Back in June, China’s federal bond yield curve inverted. Ahead of mid-year bank checks, short-term govvies sold off as longer bonds continued to be bought. It was for some a rotation, for others a reflection of money rates threatening to spiral out of control. On June 19, for example, the 6-month federal security yielded 3.87% compared to a yield of 3.525% for the 10-year.
Several liquidity operations as well as symbolic intervention by the Ministry of Finance (at the 1s) eventually wrested control of the yield curve. By July, China’s government curve, which has never really been textbook pretty, was back to a more normal shape. Money rates were behaving again and more so CNY’s ascent continued undaunted (projecting confidence).
As those took shape, China’s bond market sold off in general. Government bond yields have been rising across the curve but mostly in the all-important middle.

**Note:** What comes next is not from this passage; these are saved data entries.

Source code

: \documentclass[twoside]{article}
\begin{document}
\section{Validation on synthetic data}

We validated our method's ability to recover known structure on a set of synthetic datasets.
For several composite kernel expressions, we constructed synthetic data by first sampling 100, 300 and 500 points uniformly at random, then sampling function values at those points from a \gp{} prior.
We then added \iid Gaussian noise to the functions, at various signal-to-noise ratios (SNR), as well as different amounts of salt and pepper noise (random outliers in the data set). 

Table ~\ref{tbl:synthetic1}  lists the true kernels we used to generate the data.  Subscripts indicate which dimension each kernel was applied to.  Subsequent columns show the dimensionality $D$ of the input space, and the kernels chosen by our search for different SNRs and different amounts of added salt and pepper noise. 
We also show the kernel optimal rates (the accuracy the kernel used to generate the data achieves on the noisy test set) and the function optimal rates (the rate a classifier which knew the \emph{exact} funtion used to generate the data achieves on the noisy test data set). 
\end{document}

The 5-year rate that had been 3.48% as late as June 29 was 3.90% yesterday. The 10s that were 3.55% then are 3.88% now. Thus, China’s government bond curve is inverted again, but this time where it really counts.
As is usual in these circumstances, but especially with regard to anything China, the mainstream West is quick to re-assure.

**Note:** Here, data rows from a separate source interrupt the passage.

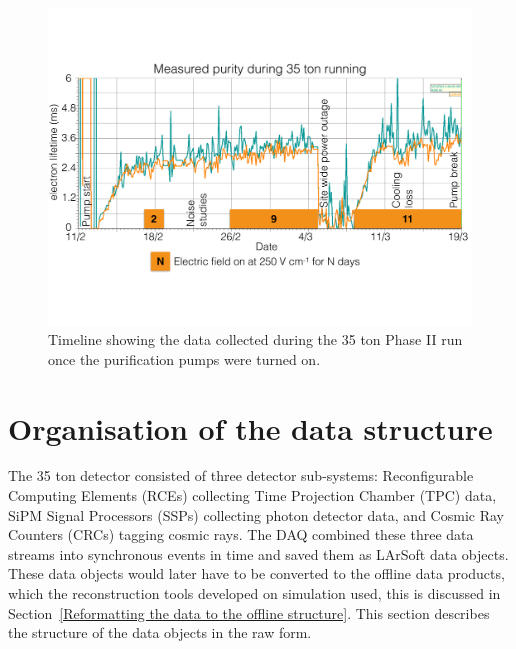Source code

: \begin{figure}
  \centering
  \includegraphics[width=1.0\textwidth]{DataCollected}
  \caption[The 35 ton data sample]{Timeline showing the data collected during the 35 ton Phase II run once the purification pumps were turned on.}
  \label{fig:DataCollected}  
\end{figure}

\section{Organisation of the data structure} \label{Organisation of the data structure} %
The 35 ton detector consisted of three detector sub-systems: Reconfigurable Computing Elements (RCEs) collecting Time Projection Chamber (TPC) data, SiPM Signal Processors (SSPs) collecting photon detector data, and Cosmic Ray Counters (CRCs) tagging cosmic rays. The DAQ combined these three data streams into synchronous events in time and saved them as LArSoft data objects. These data objects would later have to be converted to the offline data products, which the reconstruction tools developed on simulation used, this is discussed in Section~\ref{Reformatting the data to the offline structure}. This section describes the structure of the data objects in the raw form.\\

China’s bond market has just turned upside down again. But unlike in the U.S. — where an inverted yield curve can signal an impending recession — there’s much less reason for President Xi Jinping to worry.

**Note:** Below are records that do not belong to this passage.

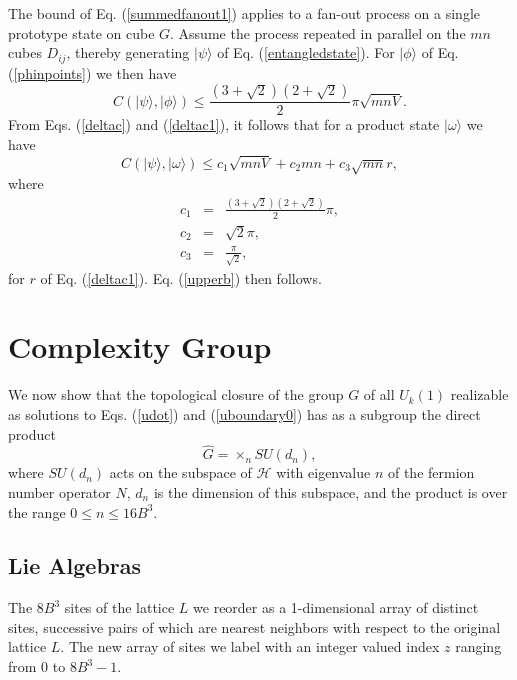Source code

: \documentclass[12pt,amsmath,amssymb,onecolumn]{revtex4-2}
\begin{document}
The bound of Eq. (\ref{summedfanout1}) applies to a fan-out process on a 
single prototype state on cube $G$. Assume the process repeated in parallel on the
$mn$ cubes $D_{ij}$, thereby generating $|\psi \rangle $ of Eq. (\ref{entangledstate}).
For $|\phi \rangle $ of Eq. (\ref{phinpoints}) we then have
\begin{equation}
\label{psiphi}
C( |\psi \rangle , |\phi \rangle ) \le  \frac{(3 + \sqrt{2})(2+\sqrt{2})}{2} \pi \sqrt{mnV}.
\end{equation}
From Eqs. (\ref{deltac}) and (\ref{deltac1}), it follows that for a product state
$|\omega \rangle $ we have
\begin{equation}
\label{psiomega}
C(|\psi \rangle ,|\omega \rangle ) \le c_1 \sqrt{ mnV} + c_2 m n + c_3 \sqrt{mn} r, 
\end{equation}
where
\begin{subequations}
\begin{eqnarray}
\label{defc1}
c_1 & =&\frac{(3 + \sqrt{2})(2 + \sqrt{2})}{2} \pi  , \\
\label{defc2}
c_2 & = & \sqrt{2} \pi, \\
\label{defc32}
c_3 & = & \frac{\pi}{\sqrt{2}}, 
\end{eqnarray}
\end{subequations}
for $r$ of Eq. (\ref{deltac1}).
Eq. (\ref{upperb}) then follows. 



\section{\label{app:complexitygroup} Complexity Group}

We now show
that the topological closure of the group $G$ of all $U_k( 1)$ realizable as solutions to Eqs. (\ref{udot}) and
(\ref{uboundary0}) has as a subgroup the direct product
\begin{equation}
\label{formofga}
\hat{G} = \times_n SU(d_n),
\end{equation}
where $SU(d_n)$ acts on the subspace of $\mathcal{H}$
with eigenvalue $n$ of the fermion number operator $N$, 
$d_n$ is the dimension of this subspace, and
the product
is over the range $ 0 \le n \le 16 B^3$.

\subsection{\label{app:liealgebras} Lie Algebras}

The $8 B^3$ sites of the lattice $L$ we reorder as a 1-dimensional
array of distinct sites, successive pairs of which are 
nearest neighbors with respect to the original lattice $L$. 
The new array of sites we label with an integer valued index $z$
ranging from 0 to $8 B^3 -1$. 
\end{document}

That’s because the anomaly is pretty much government-driven, with the central bank driving short-term rates higher to tamp down excessive leverage. Policy makers have stepped in on occasion to prevent excessive tightness, through cash injections or targeted easing. Yields also have climbed this week because of signs of an improving economy, with People’s Bank of China Governor Zhou Xiaochuan suggesting that growth may surprise to the upside. [emphasis added]
Even if the highlighted portion was true, for it to really be true the long rate would rise at least as far and as fast as the short rate in question. For the latter to go farther and faster than the former instead suggests, no, actually declares, serious market doubts as to whether improvement is meaningful.
Inversion in the 5s10s is about long versus short, bonds as well as economy. Five years and in reflects perceptions about what is happening right now; five to ten, the curve space where almost all the real money goes, the belly, is about how the short run may affect ultimately the long run – or not.
In other words, rising nominal rates as the 5s10s flattens and/or inverts suggests that the bond market perceives perhaps better economic growth now (or, alternately, lack of PBOC money market control), but that it won’t last much beyond now. In terms of China’s economic history the past five or six years, maybe Governor Zhou is right (for once) and that Chinese growth “may surprise to the upside” but it won’t be the kind of acceleration that changes China’s dangerous zero-growth economic baseline.
China’s just-released official PMI estimates for October show us just that potential. After rising suspiciously just before the start of the 19th Party Congress, both the manufacturing (51.6 in October vs. 52.4 September) as well as the non-manufacturing (54.3 in October vs. 55.4 September) PMI fell back this month. The former version was slightly less than the reading for August, while the latter is right back at the same low average level for the last year.
There isn’t any acceleration in the headline indices, and underneath them are continued troubling signs. The manufacturing PMI for large Chinese industrial firms was a relatively decent 53.1 in October, but for small and medium firms the readings are still concerning, 49.0 and 49.8, respectively. That is surely the remnants of Chinese “stimulus” begun in early 2016 which flowed mostly into state-owned channels with little making an impact beyond.
New export orders for manufacturing firms also fell back in October. Rising only to 50.9 in July, this subcategory is right back at 50.1 in October. So much of the mainstream economic hype, even for China, is predicated on the ubiquitous but ephemeral “global growth.” There just isn’t any basis for that hope as we find time and again in data (exports) far more tangible and solid than PMI’s.
With that in mind, China’s government bond curve inversion is simply acknowledging these doubts that the media easily glosses over (and over and over). Some things never change, including how economists don’t get bonds in any country.